One very important aspect of a good lab it its internal scientific activity. Students and staff benefit much from a dynamic scientific environment. Regular meetings where science is presented and discussed is something that will develop your communications skills, your ability to synthesize, to get a critical view of approaches and topics and simply will increase your scientific culture. It can be of various forms, Lab Meetings, where the last progresses or projects of group members are reviewed and discussed, Journal Clubs, where some papers in the literature are presented and criticized, Conference Reports, where one lucky bastard summarises to the others the amazing talks he/she went to at that last congress in Hawaii (because only the teacher’s pet got to be sent there), or any other form of scientific interaction in groups (acid battles in the chem lab don’t count).
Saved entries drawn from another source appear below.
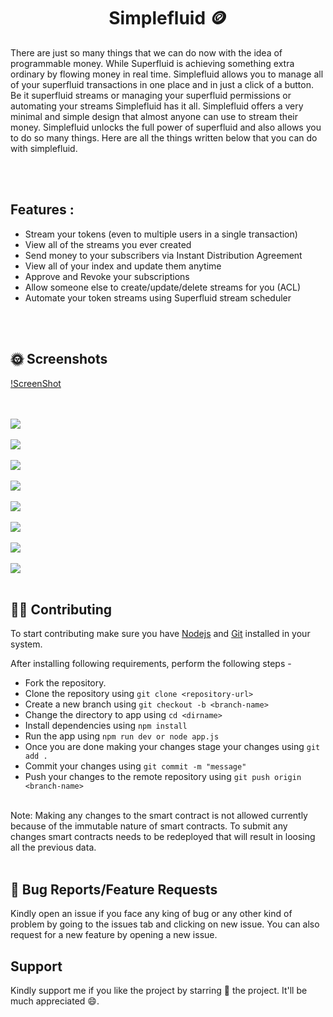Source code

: <h1 align = "center">Simplefluid 🪙</h1>


There are just so many things that we can do now with the idea of programmable money. While Superfluid is achieving something extra ordinary by flowing money in real time. Simplefluid allows you to manage all of your superfluid transactions in one place and in just a click of a button. Be it superfluid streams or managing your superfluid permissions or automating your streams Simplefluid has it all. Simplefluid offers a very minimal and simple design that almost anyone can use to stream their money. Simplefluid unlocks the full power of superfluid and also allows you to do so many things. Here are all the things written below that you can do with simplefluid.

<br />
<br />

## Features :



<ul>
<li>Stream your tokens (even to multiple users in a single transaction)</li>
<li>View all of the streams you ever created</li>
<li>Send money to your subscribers via Instant Distribution Agreement</li>
<li>View all of your index and update them anytime</li>
<li>Approve and Revoke your subscriptions</li>
<li>Allow someone else to create/update/delete streams for you (ACL)</li>
<li>Automate your token streams using Superfluid stream scheduler</li>
</ul>


<br />
<br />

## 🌞 Screenshots

[!ScreenShot]("https://raw.githubusercontent.com/VaibhavArora19/Simplefluid/frontend/public/Screenshot1.png")

<br />
<br />


<img src = "https://github.com/VaibhavArora19/Simplefluid/frontend/public/Screenshot2.png" align = "center" />

<br />
<br />

<img src = "https://github.com/VaibhavArora19/Simplefluid/frontend/public/Screenshot3.png" align = "center" />

<br />
<br />

<img src = "https://github.com/VaibhavArora19/Simplefluid/frontend/public/Screenshot4.png" align = "center" />

<br />
<br />

<img src = "https://github.com/VaibhavArora19/Simplefluid/frontend/public/Screenshot5.png" align = "center" />

<br />
<br />

<img src = "https://github.com/VaibhavArora19/Simplefluid/frontend/public/Screenshot6.png" align = "center" />

<br />
<br />

<img src = "https://github.com/VaibhavArora19/Simplefluid/frontend/public/Screenshot7.png" align = "center" />

<br />
<br />

<img src = "https://github.com/VaibhavArora19/Simplefluid/frontend/public/Screenshot8.png" align = "center" />

<br />
<br />

<img src = "https://github.com/VaibhavArora19/Simplefluid/frontend/public/Screenshot9.png" align = "center" />

<br />
<br />

## 👩‍🔧 Contributing

To start contributing make sure you have <a href = "https://nodejs.org/en/download/">Nodejs</a> and <a href = "https://git-scm.com/">Git</a> installed in your system.

 After installing following requirements, perform the following steps -

 - Fork the repository.
 - Clone the repository using `git clone <repository-url>`
 - Create a new branch using `git checkout -b <branch-name>`
 - Change the directory to app using `cd <dirname>`
 - Install dependencies using `npm install`
 - Run the app using `npm run dev or node app.js`
 - Once you are done making your changes stage your changes using `git add .`
 - Commit your changes using `git commit -m "message"`
 - Push your changes to the remote repository using `git push origin <branch-name>`


<br />
Note: Making any changes to the smart contract is not allowed currently because of the immutable nature of smart contracts. To submit any changes smart contracts needs to be redeployed that will result in loosing all the previous data.

<br/>
<br/>

## 🤔 Bug Reports/Feature Requests

Kindly open an issue if you face any king of bug or any other kind of problem by going to the issues tab and clicking on new issue. You can also request for a new feature by opening a new issue.

## Support

Kindly support me if you like the project by starring 🌟 the project. It'll be much appreciated 😄.
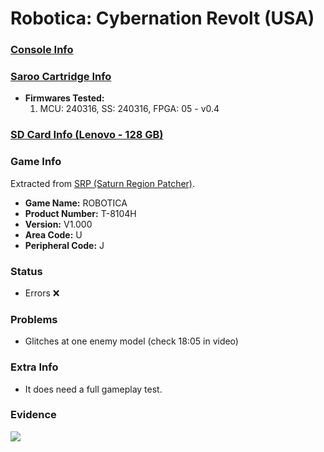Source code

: # Robotica: Cybernation Revolt (USA)

### [Console Info](../../../../Info/Consoles/VA13/README.md)

### [Saroo Cartridge Info](../../../../Info/Cartridges/RetroGameParadiseStore/1.32F/README.md)

- <b>Firmwares Tested:</b>
  1. MCU: 240316, SS: 240316, FPGA: 05 - v0.4

### [SD Card Info (Lenovo - 128 GB)](../../../../Info/SdCards/Lenovo/128GB/fat32/README.md)

### Game Info

Extracted from [SRP (Saturn Region Patcher)](https://segaxtreme.net/resources/saturn-region-patcher.81/download).

- <b>Game Name:</b> ROBOTICA
- <b>Product Number:</b> T-8104H
- <b>Version:</b> V1.000
- <b>Area Code:</b> U
- <b>Peripheral Code:</b> J

### Status

- Errors :x:

### Problems

- Glitches at one enemy model (check 18:05 in video)

### Extra Info

- It does need a full gameplay test.

### Evidence

[![](https://img.youtube.com/vi/UW3M737vVqc/0.jpg)](https://www.youtube.com/watch?v=UW3M737vVqc)
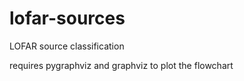 # lofar-sources
LOFAR source classification

requires pygraphviz and graphviz to plot the flowchart
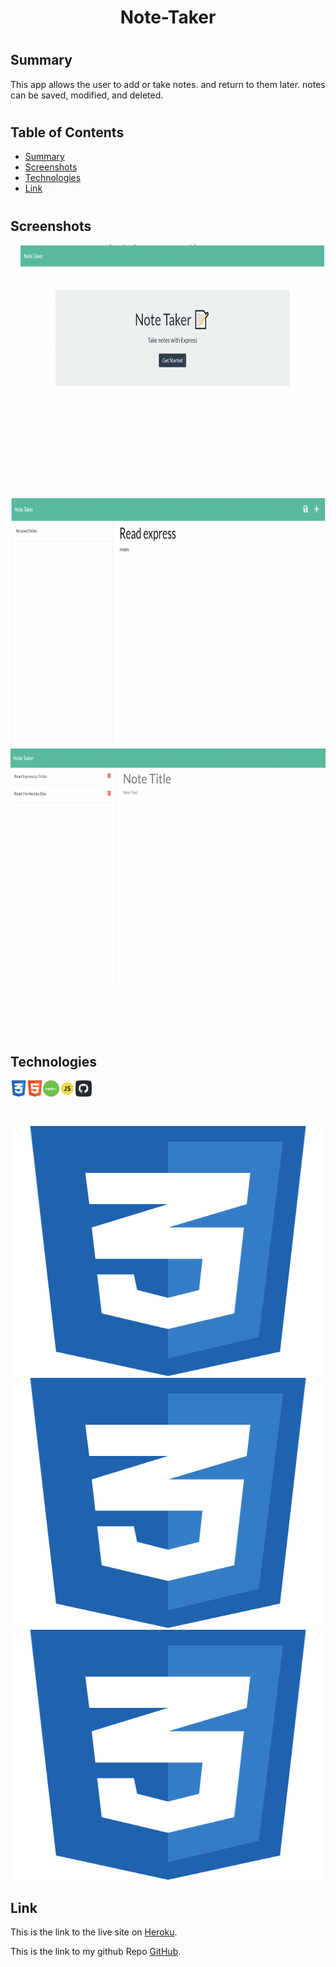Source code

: <h1 align="center">Note-Taker</h1> 
  
#
#
## Summary
This app allows the user to add or take notes. and return to them later. notes can be saved, modified, and deleted.

#
#

## Table of Contents

- [Summary](#Summary)
- [Screenshots](Screenshots)
- [Technologies](#technologies)
- [Link](#link)
#
#
## Screenshots

<img width="600" height="400" alt="Screen Shot 2021-08-20 at 11 06 55 PM" src="public\assets\images\note1.png">



<img width="600" height="400" alt="Screen Shot 2021-08-20 at 11 07 11 PM" src="public\assets\images\note3.png">


<img width="600" height="400" alt="Screen Shot 2021-08-20 at 11 15 08 PM" src="public\assets\images\note2.png">

<br>

#
#
<br>

## Technologies
<img align="left" width="26px" alt="CSS" src="./public\assets\images\css.png">
<img align="left" width="26px" alt="HTML" src="./public\assets\images\html.png">
<img align="left" width="26px" alt="Node" src="./public\assets\images\node.png">
<img align="left" width="26px" alt="JS" src="./public\assets\images\JS.png">
<img align="left" width="26px" alt="Github" src="./public\assets\images\github.png">

<br><br>

#
#
<img width="600" height="400" alt="" src="public\assets\images\CSS.png">



<img width="600" height="400" alt="" src="public\assets\images\CSS.png">


<img width="600" height="400" alt="" src="public\assets\images\CSS.png">

<br>

## Link 
This is the link to the live site on [Heroku](https://pacific-falls-51483.herokuapp.com/).

This is the link to my github Repo [GitHub](https://github.com/lbladma/note-taker).
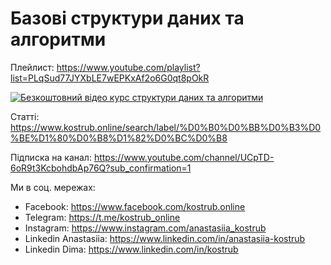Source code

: # Базові структури даних та алгоритми

Плейлист: https://www.youtube.com/playlist?list=PLqSud77JYXbLE7wEPKxAf2o6G0qt8pOkR

[![Безкоштовний відео курс структури даних та алгоритми](http://img.youtube.com/vi/Mo8hOFq2-YM/0.jpg)](https://www.youtube.com/playlist?list=PLqSud77JYXbLE7wEPKxAf2o6G0qt8pOkR "Підготовка до технічного інтерв'ю / співбесіди. Базові структури даних та алгоритми")

Статті: https://www.kostrub.online/search/label/%D0%B0%D0%BB%D0%B3%D0%BE%D1%80%D0%B8%D1%82%D0%BC%D0%B8

Підписка на канал: https://www.youtube.com/channel/UCpTD-6oR9t3KcbohdbAp76Q?sub_confirmation=1

Ми в соц. мережах:

- Facebook: https://www.facebook.com/kostrub.online
- Telegram: https://t.me/kostrub_online
- Instagram: https://www.instagram.com/anastasiia_kostrub
- Linkedin Anastasiia: https://www.linkedin.com/in/anastasiia-kostrub
- Linkedin Dima: https://www.linkedin.com/in/kostrub
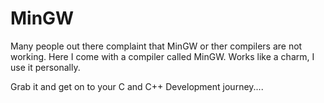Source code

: # MinGW


Many people out there complaint that MinGW or ther compilers are not working.
Here I come with a compiler called MinGW.
Works like a charm, I use it personally.

Grab it and get on to your C and C++ Development journey....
In our lab, we don’t do Conference Reports, because we usually travel in herds – I’m too shy to get to conferences alone – but we do the other types. We have the Ant Club, where we present some interesting papers in Myrmecology (in general on invasive species or community ecology). We have Team Meetings, where we discuss the projects of Master students, the past work of newly arrived postdocs or the latest findings of other group members (plus loads of administrative crap). And we have the Sémibière, which is the subject of this post. Yeah, I know, my introductions are awfully long. That’s just to show you what you should not do.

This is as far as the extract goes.